* _Data to examine_
Content starts

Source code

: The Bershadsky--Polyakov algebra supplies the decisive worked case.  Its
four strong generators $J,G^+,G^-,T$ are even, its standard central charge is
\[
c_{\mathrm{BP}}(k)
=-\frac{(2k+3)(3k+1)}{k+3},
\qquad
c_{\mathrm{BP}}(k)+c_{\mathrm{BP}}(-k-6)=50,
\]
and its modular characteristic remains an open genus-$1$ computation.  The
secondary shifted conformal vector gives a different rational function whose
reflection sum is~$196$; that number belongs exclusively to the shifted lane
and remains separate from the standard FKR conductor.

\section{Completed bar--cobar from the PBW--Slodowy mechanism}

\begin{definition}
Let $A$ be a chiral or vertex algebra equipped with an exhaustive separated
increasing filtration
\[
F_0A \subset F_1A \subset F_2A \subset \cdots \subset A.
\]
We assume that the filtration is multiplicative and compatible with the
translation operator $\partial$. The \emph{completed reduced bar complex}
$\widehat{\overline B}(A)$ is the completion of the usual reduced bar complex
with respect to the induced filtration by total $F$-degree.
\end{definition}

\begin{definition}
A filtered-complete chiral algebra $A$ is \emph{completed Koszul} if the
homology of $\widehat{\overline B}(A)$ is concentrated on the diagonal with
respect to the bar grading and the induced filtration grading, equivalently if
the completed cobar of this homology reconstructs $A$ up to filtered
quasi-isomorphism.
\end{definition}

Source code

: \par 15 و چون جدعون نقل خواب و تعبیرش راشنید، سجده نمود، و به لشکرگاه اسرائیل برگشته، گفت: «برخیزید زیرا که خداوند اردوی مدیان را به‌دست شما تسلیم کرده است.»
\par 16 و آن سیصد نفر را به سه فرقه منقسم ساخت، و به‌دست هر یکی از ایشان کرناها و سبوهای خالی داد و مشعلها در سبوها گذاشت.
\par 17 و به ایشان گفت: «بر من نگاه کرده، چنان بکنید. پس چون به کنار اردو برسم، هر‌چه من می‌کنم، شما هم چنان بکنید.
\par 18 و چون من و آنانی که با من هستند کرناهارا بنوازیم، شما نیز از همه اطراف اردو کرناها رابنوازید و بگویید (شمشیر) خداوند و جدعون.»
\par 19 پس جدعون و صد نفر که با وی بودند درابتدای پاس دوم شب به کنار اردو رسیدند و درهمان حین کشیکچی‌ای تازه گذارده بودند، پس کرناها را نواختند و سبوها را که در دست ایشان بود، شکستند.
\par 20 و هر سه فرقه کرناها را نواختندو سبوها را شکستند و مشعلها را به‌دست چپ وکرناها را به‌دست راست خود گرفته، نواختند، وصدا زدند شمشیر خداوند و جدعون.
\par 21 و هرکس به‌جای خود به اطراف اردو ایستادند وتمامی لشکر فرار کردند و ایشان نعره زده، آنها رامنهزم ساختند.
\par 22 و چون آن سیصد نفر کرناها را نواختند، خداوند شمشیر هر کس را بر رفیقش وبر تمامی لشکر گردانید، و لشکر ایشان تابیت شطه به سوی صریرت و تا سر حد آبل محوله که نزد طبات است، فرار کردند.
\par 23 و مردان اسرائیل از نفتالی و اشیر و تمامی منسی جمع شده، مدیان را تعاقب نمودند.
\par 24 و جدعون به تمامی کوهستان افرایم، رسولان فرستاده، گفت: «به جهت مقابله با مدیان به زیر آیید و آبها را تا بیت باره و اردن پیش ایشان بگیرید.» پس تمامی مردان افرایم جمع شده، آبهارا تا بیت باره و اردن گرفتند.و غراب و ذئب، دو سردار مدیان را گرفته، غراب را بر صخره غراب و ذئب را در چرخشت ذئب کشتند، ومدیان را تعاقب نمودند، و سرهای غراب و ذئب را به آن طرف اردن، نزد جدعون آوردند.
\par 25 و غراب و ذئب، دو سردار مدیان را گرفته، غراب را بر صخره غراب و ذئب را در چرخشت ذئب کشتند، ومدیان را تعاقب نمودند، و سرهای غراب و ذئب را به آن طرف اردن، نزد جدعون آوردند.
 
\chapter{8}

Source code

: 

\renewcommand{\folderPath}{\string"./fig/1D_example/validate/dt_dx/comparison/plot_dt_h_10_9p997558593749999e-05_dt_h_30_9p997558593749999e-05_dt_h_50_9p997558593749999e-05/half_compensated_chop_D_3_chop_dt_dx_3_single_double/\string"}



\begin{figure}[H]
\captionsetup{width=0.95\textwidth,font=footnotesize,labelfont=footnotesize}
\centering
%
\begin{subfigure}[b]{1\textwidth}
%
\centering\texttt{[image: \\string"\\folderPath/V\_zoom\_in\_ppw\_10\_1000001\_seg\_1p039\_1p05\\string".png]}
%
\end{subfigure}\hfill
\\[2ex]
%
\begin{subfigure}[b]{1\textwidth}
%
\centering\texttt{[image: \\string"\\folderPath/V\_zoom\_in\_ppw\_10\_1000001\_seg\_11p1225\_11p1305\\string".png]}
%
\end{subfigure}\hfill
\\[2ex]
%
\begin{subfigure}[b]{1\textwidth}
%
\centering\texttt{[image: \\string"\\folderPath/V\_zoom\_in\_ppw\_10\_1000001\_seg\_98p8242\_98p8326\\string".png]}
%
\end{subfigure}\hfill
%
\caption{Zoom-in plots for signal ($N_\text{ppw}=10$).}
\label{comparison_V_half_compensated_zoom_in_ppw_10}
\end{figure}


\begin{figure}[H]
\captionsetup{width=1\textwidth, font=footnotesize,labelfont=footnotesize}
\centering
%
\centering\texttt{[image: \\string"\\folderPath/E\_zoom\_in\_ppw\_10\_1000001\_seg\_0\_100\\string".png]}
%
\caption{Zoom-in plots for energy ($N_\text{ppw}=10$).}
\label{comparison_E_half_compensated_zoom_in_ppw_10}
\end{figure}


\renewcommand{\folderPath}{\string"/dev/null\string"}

Content ends

* _Aim of the exercise_
Repeat the data. Leave nothing out and change nothing.

* _Answer below_
Source code

: The Bershadsky--Polyakov algebra supplies the decisive worked case.  Its
four strong generators $J,G^+,G^-,T$ are even, its standard central charge is
\[
c_{\mathrm{BP}}(k)
=-\frac{(2k+3)(3k+1)}{k+3},
\qquad
c_{\mathrm{BP}}(k)+c_{\mathrm{BP}}(-k-6)=50,
\]
and its modular characteristic remains an open genus-$1$ computation.  The
secondary shifted conformal vector gives a different rational function whose
reflection sum is~$196$; that number belongs exclusively to the shifted lane
and remains separate from the standard FKR conductor.

\section{Completed bar--cobar from the PBW--Slodowy mechanism}

\begin{definition}
Let $A$ be a chiral or vertex algebra equipped with an exhaustive separated
increasing filtration
\[
F_0A \subset F_1A \subset F_2A \subset \cdots \subset A.
\]
We assume that the filtration is multiplicative and compatible with the
translation operator $\partial$. The \emph{completed reduced bar complex}
$\widehat{\overline B}(A)$ is the completion of the usual reduced bar complex
with respect to the induced filtration by total $F$-degree.
\end{definition}

\begin{definition}
A filtered-complete chiral algebra $A$ is \emph{completed Koszul} if the
homology of $\widehat{\overline B}(A)$ is concentrated on the diagonal with
respect to the bar grading and the induced filtration grading, equivalently if
the completed cobar of this homology reconstructs $A$ up to filtered
quasi-isomorphism.
\end{definition}

Source code

: \par 15 و چون جدعون نقل خواب و تعبیرش راشنید، سجده نمود، و به لشکرگاه اسرائیل برگشته، گفت: «برخیزید زیرا که خداوند اردوی مدیان را به‌دست شما تسلیم کرده است.»
\par 16 و آن سیصد نفر را به سه فرقه منقسم ساخت، و به‌دست هر یکی از ایشان کرناها و سبوهای خالی داد و مشعلها در سبوها گذاشت.
\par 17 و به ایشان گفت: «بر من نگاه کرده، چنان بکنید. پس چون به کنار اردو برسم، هر‌چه من می‌کنم، شما هم چنان بکنید.
\par 18 و چون من و آنانی که با من هستند کرناهارا بنوازیم، شما نیز از همه اطراف اردو کرناها رابنوازید و بگویید (شمشیر) خداوند و جدعون.»
\par 19 پس جدعون و صد نفر که با وی بودند درابتدای پاس دوم شب به کنار اردو رسیدند و درهمان حین کشیکچی‌ای تازه گذارده بودند، پس کرناها را نواختند و سبوها را که در دست ایشان بود، شکستند.
\par 20 و هر سه فرقه کرناها را نواختندو سبوها را شکستند و مشعلها را به‌دست چپ وکرناها را به‌دست راست خود گرفته، نواختند، وصدا زدند شمشیر خداوند و جدعون.
\par 21 و هرکس به‌جای خود به اطراف اردو ایستادند وتمامی لشکر فرار کردند و ایشان نعره زده، آنها رامنهزم ساختند.
\par 22 و چون آن سیصد نفر کرناها را نواختند، خداوند شمشیر هر کس را بر رفیقش وبر تمامی لشکر گردانید، و لشکر ایشان تابیت شطه به سوی صریرت و تا سر حد آبل محوله که نزد طبات است، فرار کردند.
\par 23 و مردان اسرائیل از نفتالی و اشیر و تمامی منسی جمع شده، مدیان را تعاقب نمودند.
\par 24 و جدعون به تمامی کوهستان افرایم، رسولان فرستاده، گفت: «به جهت مقابله با مدیان به زیر آیید و آبها را تا بیت باره و اردن پیش ایشان بگیرید.» پس تمامی مردان افرایم جمع شده، آبهارا تا بیت باره و اردن گرفتند.و غراب و ذئب، دو سردار مدیان را گرفته، غراب را بر صخره غراب و ذئب را در چرخشت ذئب کشتند، ومدیان را تعاقب نمودند، و سرهای غراب و ذئب را به آن طرف اردن، نزد جدعون آوردند.
\par 25 و غراب و ذئب، دو سردار مدیان را گرفته، غراب را بر صخره غراب و ذئب را در چرخشت ذئب کشتند، ومدیان را تعاقب نمودند، و سرهای غراب و ذئب را به آن طرف اردن، نزد جدعون آوردند.
 
\chapter{8}

Source code

: 

\renewcommand{\folderPath}{\string"./fig/1D_example/validate/dt_dx/comparison/plot_dt_h_10_9p997558593749999e-05_dt_h_30_9p997558593749999e-05_dt_h_50_9p997558593749999e-05/half_compensated_chop_D_3_chop_dt_dx_3_single_double/\string"}



\begin{figure}[H]
\captionsetup{width=0.95\textwidth,font=footnotesize,labelfont=footnotesize}
\centering
%
\begin{subfigure}[b]{1\textwidth}
%
\centering\texttt{[image: \\string"\\folderPath/V\_zoom\_in\_ppw\_10\_1000001\_seg\_1p039\_1p05\\string".png]}
%
\end{subfigure}\hfill
\\[2ex]
%
\begin{subfigure}[b]{1\textwidth}
%
\centering\texttt{[image: \\string"\\folderPath/V\_zoom\_in\_ppw\_10\_1000001\_seg\_11p1225\_11p1305\\string".png]}
%
\end{subfigure}\hfill
\\[2ex]
%
\begin{subfigure}[b]{1\textwidth}
%
\centering\texttt{[image: \\string"\\folderPath/V\_zoom\_in\_ppw\_10\_1000001\_seg\_98p8242\_98p8326\\string".png]}
%
\end{subfigure}\hfill
%
\caption{Zoom-in plots for signal ($N_\text{ppw}=10$).}
\label{comparison_V_half_compensated_zoom_in_ppw_10}
\end{figure}


\begin{figure}[H]
\captionsetup{width=1\textwidth, font=footnotesize,labelfont=footnotesize}
\centering
%
\centering\texttt{[image: \\string"\\folderPath/E\_zoom\_in\_ppw\_10\_1000001\_seg\_0\_100\\string".png]}
%
\caption{Zoom-in plots for energy ($N_\text{ppw}=10$).}
\label{comparison_E_half_compensated_zoom_in_ppw_10}
\end{figure}


\renewcommand{\folderPath}{\string"/dev/null\string"}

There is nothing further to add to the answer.